## About this exercise
Every entry is to be returned verbatim.

··· Provided material

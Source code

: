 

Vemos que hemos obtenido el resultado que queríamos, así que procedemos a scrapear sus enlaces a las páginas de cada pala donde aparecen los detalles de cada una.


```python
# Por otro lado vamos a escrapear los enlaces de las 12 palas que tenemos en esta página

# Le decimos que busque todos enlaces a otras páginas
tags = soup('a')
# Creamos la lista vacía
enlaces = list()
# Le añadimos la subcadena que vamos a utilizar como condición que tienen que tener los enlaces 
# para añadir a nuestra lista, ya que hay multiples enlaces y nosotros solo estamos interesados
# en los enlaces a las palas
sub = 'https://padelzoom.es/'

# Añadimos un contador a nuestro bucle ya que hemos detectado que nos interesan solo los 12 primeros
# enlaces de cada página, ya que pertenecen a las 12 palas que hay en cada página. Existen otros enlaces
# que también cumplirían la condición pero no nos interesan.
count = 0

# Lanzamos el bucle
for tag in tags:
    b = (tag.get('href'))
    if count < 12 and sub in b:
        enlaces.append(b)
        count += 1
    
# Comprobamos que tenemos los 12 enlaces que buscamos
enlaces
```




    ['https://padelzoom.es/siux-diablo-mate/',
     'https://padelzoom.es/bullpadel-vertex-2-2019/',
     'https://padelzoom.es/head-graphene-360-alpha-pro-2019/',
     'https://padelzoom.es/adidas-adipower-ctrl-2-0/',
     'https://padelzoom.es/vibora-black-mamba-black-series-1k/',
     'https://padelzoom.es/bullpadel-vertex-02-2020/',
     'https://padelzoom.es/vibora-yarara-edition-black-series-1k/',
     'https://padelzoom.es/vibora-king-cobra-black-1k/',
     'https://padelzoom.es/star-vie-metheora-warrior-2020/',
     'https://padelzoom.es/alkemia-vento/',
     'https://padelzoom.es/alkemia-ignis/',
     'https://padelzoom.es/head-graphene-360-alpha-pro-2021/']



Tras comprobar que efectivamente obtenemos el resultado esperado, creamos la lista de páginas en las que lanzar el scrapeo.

······

## Answer to this exercise
Source code

: 

Vemos que hemos obtenido el resultado que queríamos, así que procedemos a scrapear sus enlaces a las páginas de cada pala donde aparecen los detalles de cada una.


```python
# Por otro lado vamos a escrapear los enlaces de las 12 palas que tenemos en esta página

# Le decimos que busque todos enlaces a otras páginas
tags = soup('a')
# Creamos la lista vacía
enlaces = list()
# Le añadimos la subcadena que vamos a utilizar como condición que tienen que tener los enlaces 
# para añadir a nuestra lista, ya que hay multiples enlaces y nosotros solo estamos interesados
# en los enlaces a las palas
sub = 'https://padelzoom.es/'

# Añadimos un contador a nuestro bucle ya que hemos detectado que nos interesan solo los 12 primeros
# enlaces de cada página, ya que pertenecen a las 12 palas que hay en cada página. Existen otros enlaces
# que también cumplirían la condición pero no nos interesan.
count = 0

# Lanzamos el bucle
for tag in tags:
    b = (tag.get('href'))
    if count < 12 and sub in b:
        enlaces.append(b)
        count += 1
    
# Comprobamos que tenemos los 12 enlaces que buscamos
enlaces
```




    ['https://padelzoom.es/siux-diablo-mate/',
     'https://padelzoom.es/bullpadel-vertex-2-2019/',
     'https://padelzoom.es/head-graphene-360-alpha-pro-2019/',
     'https://padelzoom.es/adidas-adipower-ctrl-2-0/',
     'https://padelzoom.es/vibora-black-mamba-black-series-1k/',
     'https://padelzoom.es/bullpadel-vertex-02-2020/',
     'https://padelzoom.es/vibora-yarara-edition-black-series-1k/',
     'https://padelzoom.es/vibora-king-cobra-black-1k/',
     'https://padelzoom.es/star-vie-metheora-warrior-2020/',
     'https://padelzoom.es/alkemia-vento/',
     'https://padelzoom.es/alkemia-ignis/',
     'https://padelzoom.es/head-graphene-360-alpha-pro-2021/']



Tras comprobar que efectivamente obtenemos el resultado esperado, creamos la lista de páginas en las que lanzar el scrapeo.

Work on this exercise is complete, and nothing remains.